唐突だが、今の1bit反転CPUをHDL(Hardware Description Language)のSystem Verilogという言語で記述してみる

module cpu( input CLOCK);

  logic a;    // 素子aを用意
  logic b;    // 素子bを用意

  always_comb // 電圧変化が即座に伝わる繋ぎを書く
    b = ~a;   // bの入口に、aの出口を反転して繋いだ
              // bの出口は即座に電圧が変わる。
              // つまりbはワイヤーだ

  always_ff @(posedge CLOCK) // 電圧変化がクロック立上りの瞬間だけ伝わる繋ぎを書く
    a <= b;   // aの入口に、bの出口を繋いだ
              // aの出口はクロック立上りの瞬間だけ電圧が変わる。
              // つまりaはDフリップフロップだ

endmodule

要するにHDL (System Verilog)は

  1. logic宣言で素子をたくさん用意する
  2. 素子間の繋ぎをalways_combalways_ffの2パターンに分ける
  3. =<=を用いて、素子の出口を入口に繋ぐ

という言語だ(と僕は思う)。

ちなみにHDLコードの1行目にinput CLOCKという引数がある。 これはmoduleからendmoduleの中に、外部からCLOCKという線を引っ張ってくるという意味だ。 CLOCKは多くの場合にalways_ffの条件指定子(いつ電圧が伝わるか)的な役割を担うことになる。

またHDLコードをよく見ると

  • always_combの中では=を使って線を繋ぐ
  • always_ffの中では<=を使って線を繋ぐ

となっている。この辺の記号の使い分けはややこしいので、詳細は明日以降に回す。 要するにイコールっぽい記号で線を繋ぐのだなと思って欲しい。

HDLはプログラミング言語ではない

HDLは回路図の絵を描く言語だ。極論すると、有向グラフの絵を描くための言語といえる。 決してプログラミング言語ではないので、注意しないといけない。

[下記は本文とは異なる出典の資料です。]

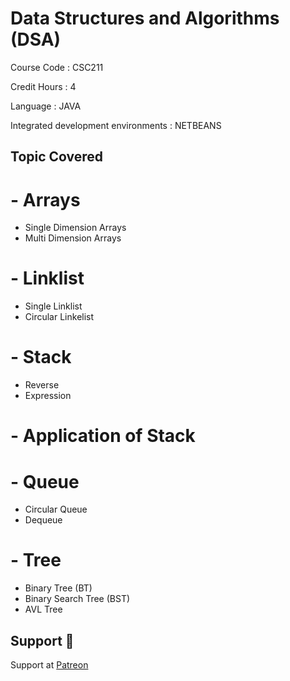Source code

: # Data Structures and Algorithms (DSA)

Course Code : CSC211  

Credit Hours : 4

Language : JAVA 

Integrated development environments : NETBEANS

## Topic Covered

# - Arrays
  - Single Dimension Arrays
  - Multi Dimension Arrays

# - Linklist
  - Single Linklist
  - Circular Linkelist

# - Stack
  - Reverse
  - Expression

# - Application of Stack

# - Queue
  - Circular Queue
  - Dequeue

# - Tree
  - Binary Tree (BT)
  - Binary Search Tree (BST)
  - AVL Tree

## Support 💓

Support at <a href="https://www.patreon.com/ossamamehmood" target="_blank">Patreon</a>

たとえばさっきのコードにa <= bがあったけど、これはプログラミング言語の代入文とは全く違う。 つまり変数aに変数bの値を代入するのではない。 素子aの入口に素子bの出口を繋いだだけだ。

最初に1bit不変CPUを導入したとき、CPUは代入と計算を繰り返すと説明したが、それは

  1. HDLに従って回路素子を用意し、出口を入口に繋ぐ
  2. 線をつなぎ終えた後の回路(1bit反転CPU)に電源を入れて、電圧変動をじーっと眺める
  3. フリップフロップ周辺の電圧の時間変化が、プログラミング言語における代入命令のように見える
  4. NOTゲート周辺の電圧の時間変化が、プログラミング言語における計算命令のように見える

つまり記事の最初の方に出てきた 代入→計算→代入→計算→... の代入は、回路が完成した後の動作の様子を言語化したものだ。 一方、HDLのa <= bは回路そのものの作り方(線の繋ぎ方)を表している。 これらを混同してはいけない。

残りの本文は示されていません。